Shostack + Friends Blog Archive

 

Parental Privacy

My first reaction was shock, then anger. Why did the baby formula company have her due date? I had shared our baby’s due date with only two businesses: my health insurance company and a Web site for expectant and new parents. When I registered to enter the Web site, I specifically requested that it not share my information with third parties.

The story of a mother whose child was stillborn, and her inability to get the marketing to stop, from “A Lost Baby, and the Pain of Endless Reminders in the Mail,” in the New York Times.

So? How does the data leak? Why don’t we have a private right of action against companies that might have leaked it?
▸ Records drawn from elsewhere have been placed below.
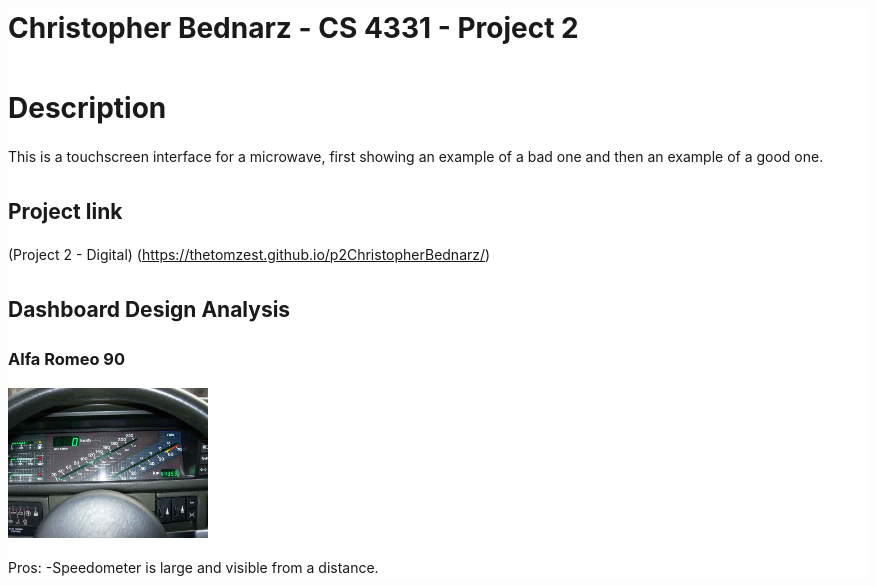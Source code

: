 # Christopher Bednarz - CS 4331 - Project 2

# Description

This is a touchscreen interface for a microwave, first showing an example of a bad one and then an example of a good one.

## Project link
(Project 2 - Digital) (https://thetomzest.github.io/p2ChristopherBednarz/)

## Dashboard Design Analysis


### Alfa Romeo 90

<img src="dashboard0.jpg" alt="dashboard0" width="200">

Pros: 
-Speedometer is large and visible from a distance.
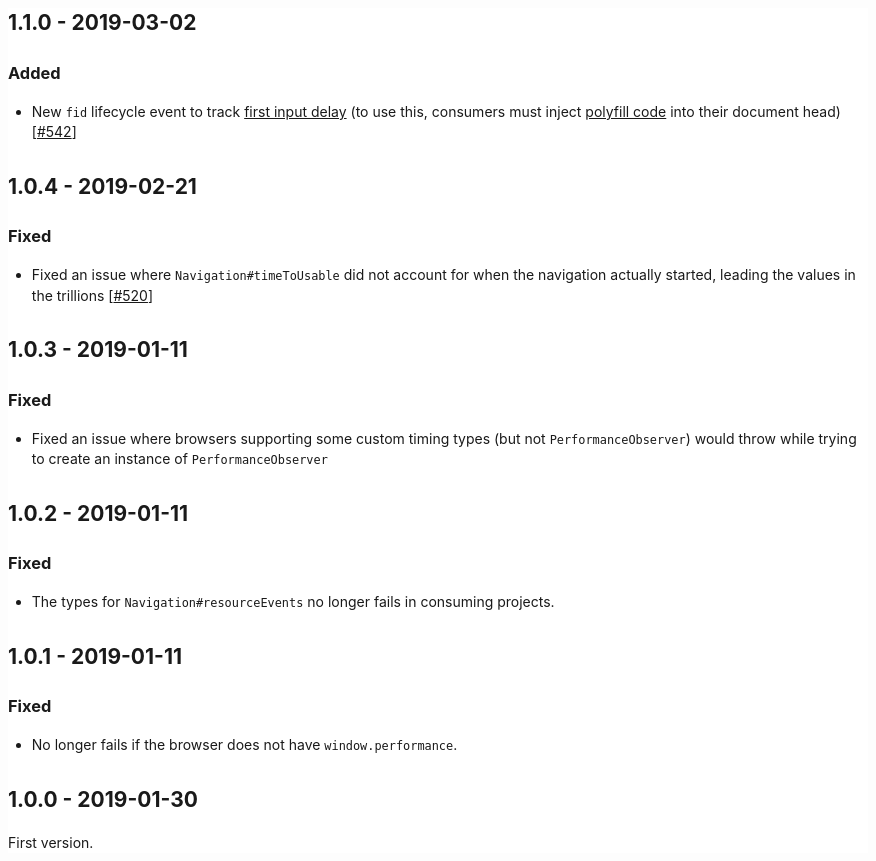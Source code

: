 ## 1.1.0 - 2019-03-02

### Added

- New `fid` lifecycle event to track [first input delay](https://github.com/GoogleChromeLabs/first-input-delay) (to use this, consumers must inject [polyfill code](https://raw.githubusercontent.com/GoogleChromeLabs/first-input-delay/master/dist/first-input-delay.min.js) into their document head) [[#542](https://github.com/Shopify/quilt/pull/542)]

## 1.0.4 - 2019-02-21

### Fixed

- Fixed an issue where `Navigation#timeToUsable` did not account for when the navigation actually started, leading the values in the trillions [[#520](https://github.com/Shopify/quilt/pull/520)]

## 1.0.3 - 2019-01-11

### Fixed

- Fixed an issue where browsers supporting some custom timing types (but not `PerformanceObserver`) would throw while trying to create an instance of `PerformanceObserver`

## 1.0.2 - 2019-01-11

### Fixed

- The types for `Navigation#resourceEvents` no longer fails in consuming projects.

## 1.0.1 - 2019-01-11

### Fixed

- No longer fails if the browser does not have `window.performance`.

## 1.0.0 - 2019-01-30

First version.
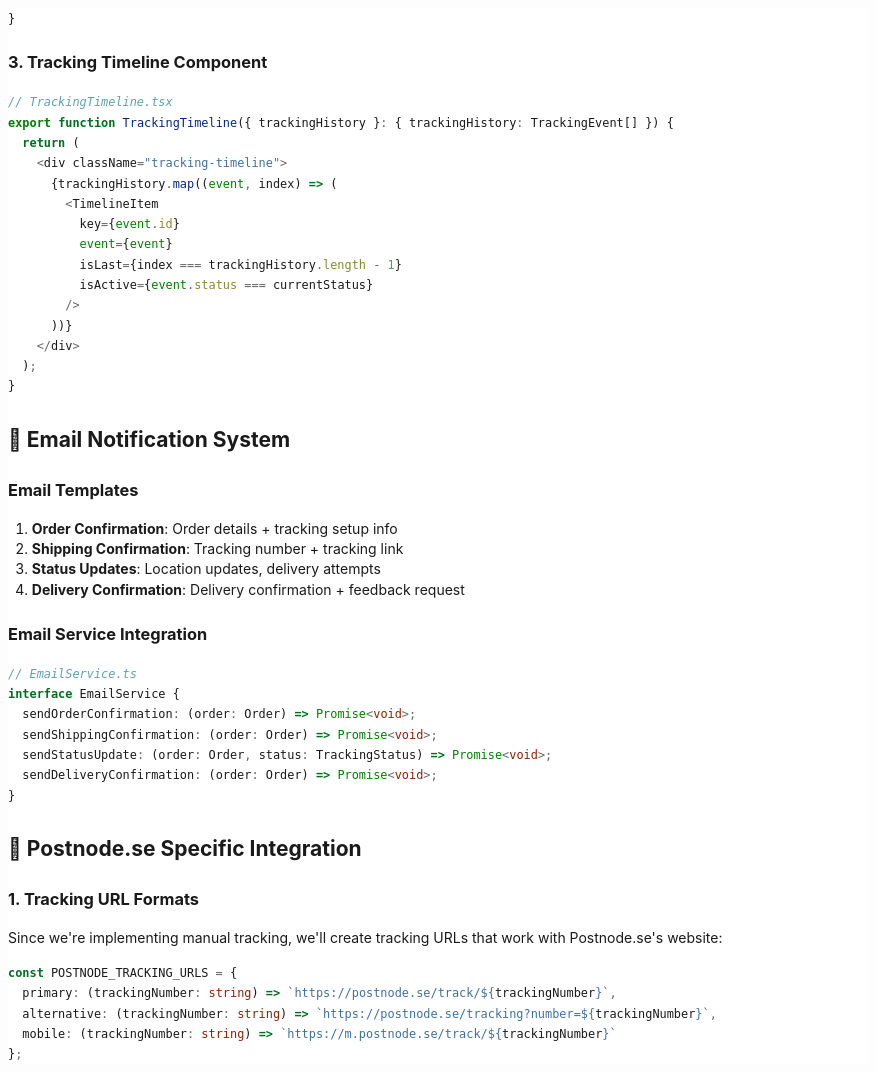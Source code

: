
 ```typescript
}
```

### **3. Tracking Timeline Component**
```typescript
// TrackingTimeline.tsx
export function TrackingTimeline({ trackingHistory }: { trackingHistory: TrackingEvent[] }) {
  return (
    <div className="tracking-timeline">
      {trackingHistory.map((event, index) => (
        <TimelineItem
          key={event.id}
          event={event}
          isLast={index === trackingHistory.length - 1}
          isActive={event.status === currentStatus}
        />
      ))}
    </div>
  );
}
```

## 📧 **Email Notification System**

### **Email Templates**
1. **Order Confirmation**: Order details + tracking setup info
2. **Shipping Confirmation**: Tracking number + tracking link
3. **Status Updates**: Location updates, delivery attempts
4. **Delivery Confirmation**: Delivery confirmation + feedback request

### **Email Service Integration**
```typescript
// EmailService.ts
interface EmailService {
  sendOrderConfirmation: (order: Order) => Promise<void>;
  sendShippingConfirmation: (order: Order) => Promise<void>;
  sendStatusUpdate: (order: Order, status: TrackingStatus) => Promise<void>;
  sendDeliveryConfirmation: (order: Order) => Promise<void>;
}
```

## 🔗 **Postnode.se Specific Integration**

### **1. Tracking URL Formats**
Since we're implementing manual tracking, we'll create tracking URLs that work with Postnode.se's website:

```typescript
const POSTNODE_TRACKING_URLS = {
  primary: (trackingNumber: string) => `https://postnode.se/track/${trackingNumber}`,
  alternative: (trackingNumber: string) => `https://postnode.se/tracking?number=${trackingNumber}`,
  mobile: (trackingNumber: string) => `https://m.postnode.se/track/${trackingNumber}`
};
```
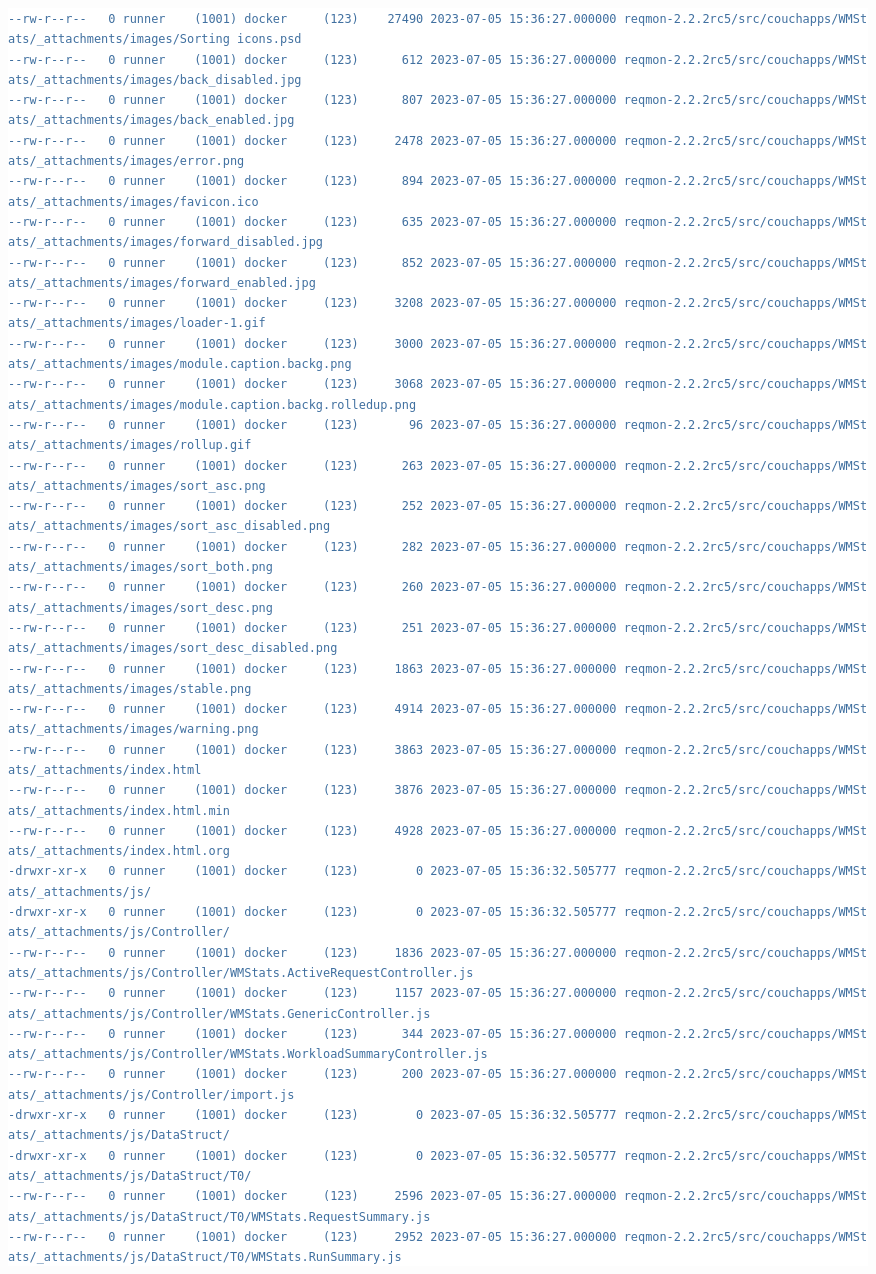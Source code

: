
 ```diff
--rw-r--r--   0 runner    (1001) docker     (123)    27490 2023-07-05 15:36:27.000000 reqmon-2.2.2rc5/src/couchapps/WMStats/_attachments/images/Sorting icons.psd
--rw-r--r--   0 runner    (1001) docker     (123)      612 2023-07-05 15:36:27.000000 reqmon-2.2.2rc5/src/couchapps/WMStats/_attachments/images/back_disabled.jpg
--rw-r--r--   0 runner    (1001) docker     (123)      807 2023-07-05 15:36:27.000000 reqmon-2.2.2rc5/src/couchapps/WMStats/_attachments/images/back_enabled.jpg
--rw-r--r--   0 runner    (1001) docker     (123)     2478 2023-07-05 15:36:27.000000 reqmon-2.2.2rc5/src/couchapps/WMStats/_attachments/images/error.png
--rw-r--r--   0 runner    (1001) docker     (123)      894 2023-07-05 15:36:27.000000 reqmon-2.2.2rc5/src/couchapps/WMStats/_attachments/images/favicon.ico
--rw-r--r--   0 runner    (1001) docker     (123)      635 2023-07-05 15:36:27.000000 reqmon-2.2.2rc5/src/couchapps/WMStats/_attachments/images/forward_disabled.jpg
--rw-r--r--   0 runner    (1001) docker     (123)      852 2023-07-05 15:36:27.000000 reqmon-2.2.2rc5/src/couchapps/WMStats/_attachments/images/forward_enabled.jpg
--rw-r--r--   0 runner    (1001) docker     (123)     3208 2023-07-05 15:36:27.000000 reqmon-2.2.2rc5/src/couchapps/WMStats/_attachments/images/loader-1.gif
--rw-r--r--   0 runner    (1001) docker     (123)     3000 2023-07-05 15:36:27.000000 reqmon-2.2.2rc5/src/couchapps/WMStats/_attachments/images/module.caption.backg.png
--rw-r--r--   0 runner    (1001) docker     (123)     3068 2023-07-05 15:36:27.000000 reqmon-2.2.2rc5/src/couchapps/WMStats/_attachments/images/module.caption.backg.rolledup.png
--rw-r--r--   0 runner    (1001) docker     (123)       96 2023-07-05 15:36:27.000000 reqmon-2.2.2rc5/src/couchapps/WMStats/_attachments/images/rollup.gif
--rw-r--r--   0 runner    (1001) docker     (123)      263 2023-07-05 15:36:27.000000 reqmon-2.2.2rc5/src/couchapps/WMStats/_attachments/images/sort_asc.png
--rw-r--r--   0 runner    (1001) docker     (123)      252 2023-07-05 15:36:27.000000 reqmon-2.2.2rc5/src/couchapps/WMStats/_attachments/images/sort_asc_disabled.png
--rw-r--r--   0 runner    (1001) docker     (123)      282 2023-07-05 15:36:27.000000 reqmon-2.2.2rc5/src/couchapps/WMStats/_attachments/images/sort_both.png
--rw-r--r--   0 runner    (1001) docker     (123)      260 2023-07-05 15:36:27.000000 reqmon-2.2.2rc5/src/couchapps/WMStats/_attachments/images/sort_desc.png
--rw-r--r--   0 runner    (1001) docker     (123)      251 2023-07-05 15:36:27.000000 reqmon-2.2.2rc5/src/couchapps/WMStats/_attachments/images/sort_desc_disabled.png
--rw-r--r--   0 runner    (1001) docker     (123)     1863 2023-07-05 15:36:27.000000 reqmon-2.2.2rc5/src/couchapps/WMStats/_attachments/images/stable.png
--rw-r--r--   0 runner    (1001) docker     (123)     4914 2023-07-05 15:36:27.000000 reqmon-2.2.2rc5/src/couchapps/WMStats/_attachments/images/warning.png
--rw-r--r--   0 runner    (1001) docker     (123)     3863 2023-07-05 15:36:27.000000 reqmon-2.2.2rc5/src/couchapps/WMStats/_attachments/index.html
--rw-r--r--   0 runner    (1001) docker     (123)     3876 2023-07-05 15:36:27.000000 reqmon-2.2.2rc5/src/couchapps/WMStats/_attachments/index.html.min
--rw-r--r--   0 runner    (1001) docker     (123)     4928 2023-07-05 15:36:27.000000 reqmon-2.2.2rc5/src/couchapps/WMStats/_attachments/index.html.org
-drwxr-xr-x   0 runner    (1001) docker     (123)        0 2023-07-05 15:36:32.505777 reqmon-2.2.2rc5/src/couchapps/WMStats/_attachments/js/
-drwxr-xr-x   0 runner    (1001) docker     (123)        0 2023-07-05 15:36:32.505777 reqmon-2.2.2rc5/src/couchapps/WMStats/_attachments/js/Controller/
--rw-r--r--   0 runner    (1001) docker     (123)     1836 2023-07-05 15:36:27.000000 reqmon-2.2.2rc5/src/couchapps/WMStats/_attachments/js/Controller/WMStats.ActiveRequestController.js
--rw-r--r--   0 runner    (1001) docker     (123)     1157 2023-07-05 15:36:27.000000 reqmon-2.2.2rc5/src/couchapps/WMStats/_attachments/js/Controller/WMStats.GenericController.js
--rw-r--r--   0 runner    (1001) docker     (123)      344 2023-07-05 15:36:27.000000 reqmon-2.2.2rc5/src/couchapps/WMStats/_attachments/js/Controller/WMStats.WorkloadSummaryController.js
--rw-r--r--   0 runner    (1001) docker     (123)      200 2023-07-05 15:36:27.000000 reqmon-2.2.2rc5/src/couchapps/WMStats/_attachments/js/Controller/import.js
-drwxr-xr-x   0 runner    (1001) docker     (123)        0 2023-07-05 15:36:32.505777 reqmon-2.2.2rc5/src/couchapps/WMStats/_attachments/js/DataStruct/
-drwxr-xr-x   0 runner    (1001) docker     (123)        0 2023-07-05 15:36:32.505777 reqmon-2.2.2rc5/src/couchapps/WMStats/_attachments/js/DataStruct/T0/
--rw-r--r--   0 runner    (1001) docker     (123)     2596 2023-07-05 15:36:27.000000 reqmon-2.2.2rc5/src/couchapps/WMStats/_attachments/js/DataStruct/T0/WMStats.RequestSummary.js
--rw-r--r--   0 runner    (1001) docker     (123)     2952 2023-07-05 15:36:27.000000 reqmon-2.2.2rc5/src/couchapps/WMStats/_attachments/js/DataStruct/T0/WMStats.RunSummary.js
```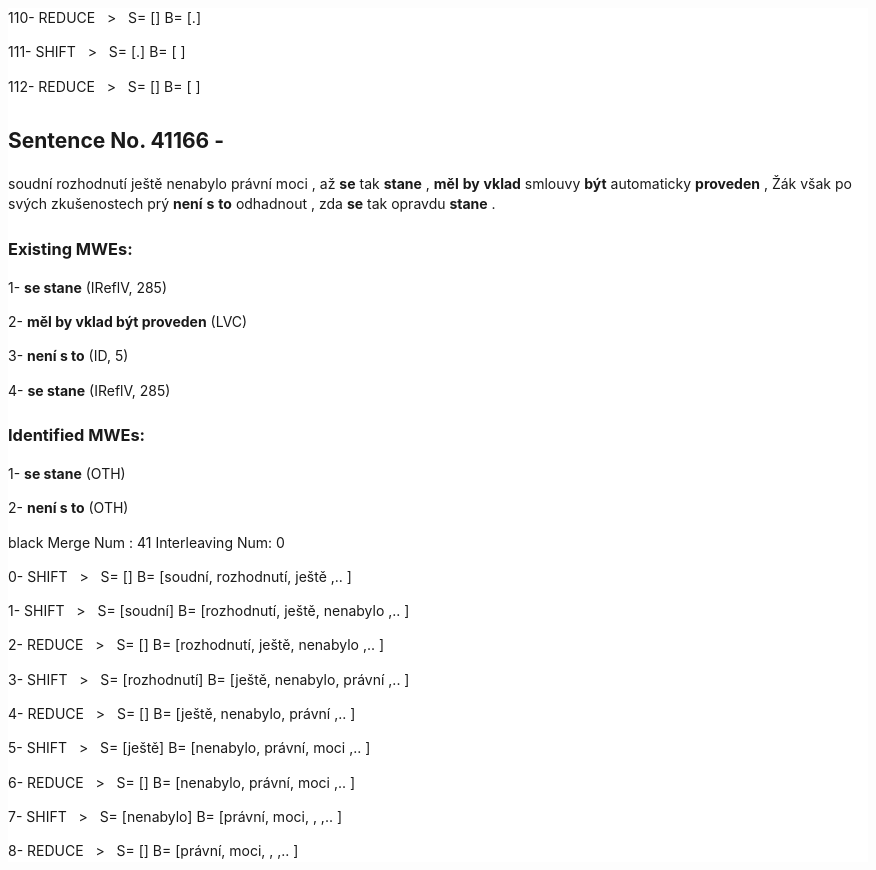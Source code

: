 

110- REDUCE&nbsp;&nbsp;&nbsp;>&nbsp;&nbsp;&nbsp;S= []   B= [.]



111- SHIFT&nbsp;&nbsp;&nbsp;>&nbsp;&nbsp;&nbsp;S= [.]   B= [ ]



112- REDUCE&nbsp;&nbsp;&nbsp;>&nbsp;&nbsp;&nbsp;S= []   B= [ ]

## Sentence No. 41166 - 
soudní rozhodnutí ještě nenabylo právní moci , až **se** tak **stane** , **měl** **by** **vklad** smlouvy **být** automaticky **proveden** , Žák však po svých zkušenostech prý **není** **s** **to** odhadnout , zda **se** tak opravdu **stane** . 
### Existing MWEs: 
1- **se stane** (IReflV, 285)

2- **měl by vklad být proveden** (LVC)

3- **není s to** (ID, 5)

4- **se stane** (IReflV, 285)

### Identified MWEs: 
1- **se stane** (OTH)

2- **není s to** (OTH)

black Merge Num : 41 Interleaving Num: 0


0- SHIFT&nbsp;&nbsp;&nbsp;>&nbsp;&nbsp;&nbsp;S= []   B= [soudní, rozhodnutí, ještě ,.. ]



1- SHIFT&nbsp;&nbsp;&nbsp;>&nbsp;&nbsp;&nbsp;S= [soudní]   B= [rozhodnutí, ještě, nenabylo ,.. ]



2- REDUCE&nbsp;&nbsp;&nbsp;>&nbsp;&nbsp;&nbsp;S= []   B= [rozhodnutí, ještě, nenabylo ,.. ]



3- SHIFT&nbsp;&nbsp;&nbsp;>&nbsp;&nbsp;&nbsp;S= [rozhodnutí]   B= [ještě, nenabylo, právní ,.. ]



4- REDUCE&nbsp;&nbsp;&nbsp;>&nbsp;&nbsp;&nbsp;S= []   B= [ještě, nenabylo, právní ,.. ]



5- SHIFT&nbsp;&nbsp;&nbsp;>&nbsp;&nbsp;&nbsp;S= [ještě]   B= [nenabylo, právní, moci ,.. ]



6- REDUCE&nbsp;&nbsp;&nbsp;>&nbsp;&nbsp;&nbsp;S= []   B= [nenabylo, právní, moci ,.. ]



7- SHIFT&nbsp;&nbsp;&nbsp;>&nbsp;&nbsp;&nbsp;S= [nenabylo]   B= [právní, moci, , ,.. ]



8- REDUCE&nbsp;&nbsp;&nbsp;>&nbsp;&nbsp;&nbsp;S= []   B= [právní, moci, , ,.. ]
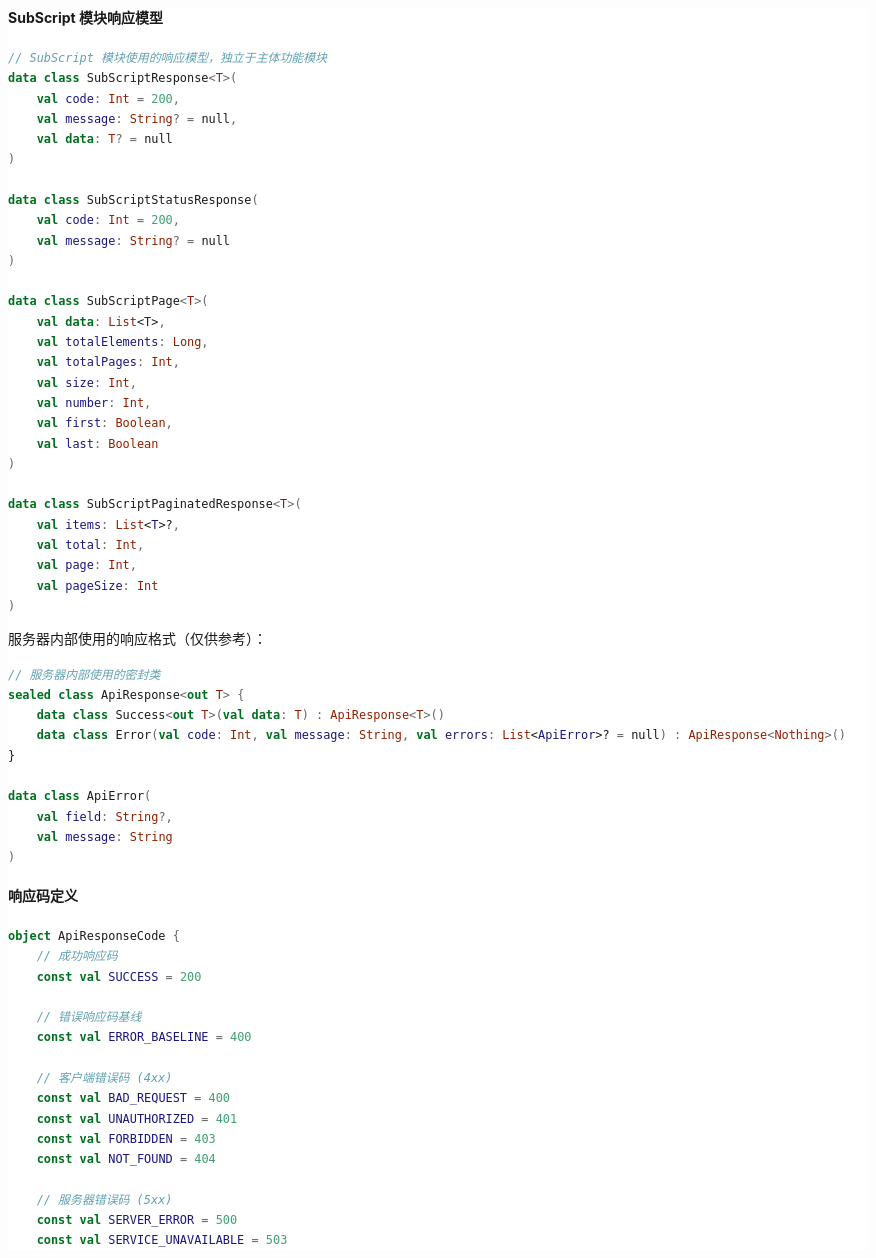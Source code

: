 #### SubScript 模块响应模型
```kotlin
// SubScript 模块使用的响应模型，独立于主体功能模块
data class SubScriptResponse<T>(
    val code: Int = 200,
    val message: String? = null,
    val data: T? = null
)

data class SubScriptStatusResponse(
    val code: Int = 200,
    val message: String? = null
)

data class SubScriptPage<T>(
    val data: List<T>,
    val totalElements: Long,
    val totalPages: Int,
    val size: Int,
    val number: Int,
    val first: Boolean,
    val last: Boolean
)

data class SubScriptPaginatedResponse<T>(
    val items: List<T>?,
    val total: Int,
    val page: Int,
    val pageSize: Int
)
```

服务器内部使用的响应格式（仅供参考）：
```kotlin
// 服务器内部使用的密封类
sealed class ApiResponse<out T> {
    data class Success<out T>(val data: T) : ApiResponse<T>()
    data class Error(val code: Int, val message: String, val errors: List<ApiError>? = null) : ApiResponse<Nothing>()
}

data class ApiError(
    val field: String?,
    val message: String
)
```

#### 响应码定义
```kotlin
object ApiResponseCode {
    // 成功响应码
    const val SUCCESS = 200

    // 错误响应码基线
    const val ERROR_BASELINE = 400

    // 客户端错误码 (4xx)
    const val BAD_REQUEST = 400
    const val UNAUTHORIZED = 401
    const val FORBIDDEN = 403
    const val NOT_FOUND = 404

    // 服务器错误码 (5xx)
    const val SERVER_ERROR = 500
    const val SERVICE_UNAVAILABLE = 503
```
4 comments on "Parental Privacy"

  • Roy says:

    From the article: “A good company would ask me if I wished to receive their literature.”
    I feel for the poor woman, but she has this wrong. Companies are only “good” when they maximize their shareholders’ investment. Marketing does this, at the expense of being heartless, uncaring and cold.
    I wouldn’t hold my breath for any private right of action against the leaking companies. Marketing is literally their lifeblood, and they’ll buy as many Congressmen as it takes to protect their livelihood.

  • Saar Drimer says:

    Most of the readers of this weblog know that any information provided will be eventually shared with someone else and it is easy to be critical of others. But like this poor woman, most believe what they read (on-line and newspapers) and see/hear (TV) and are unlikely to sue anyone over these breaches of “trust.” They either don’t have the money or the know-how and those companies (who might have a flashy web-site, but are sitting in a basement in Ohio and run by a 16 y/o) take advantage of that.

  • sama says:

    I feel for the poor woman, but she has this wrong. Companies are only “good” when they maximize their shareholders’ investment. Marketing does this, at the expense of being heartless, uncaring and cold.
    What a moronic statement. How it helps that company over the long term by sending out marketing literature to women who had stillborn babies is beyond me. The fact that that NY Times article was written is a disaster for them.
    In business school direct marketing courses, which I have just taken, they teach you only to market to opt-in lists that you generate yourself. Not because it’s good ethics, but because it’s good business.
    What this company did will be detrimental to the shareholders in the long run.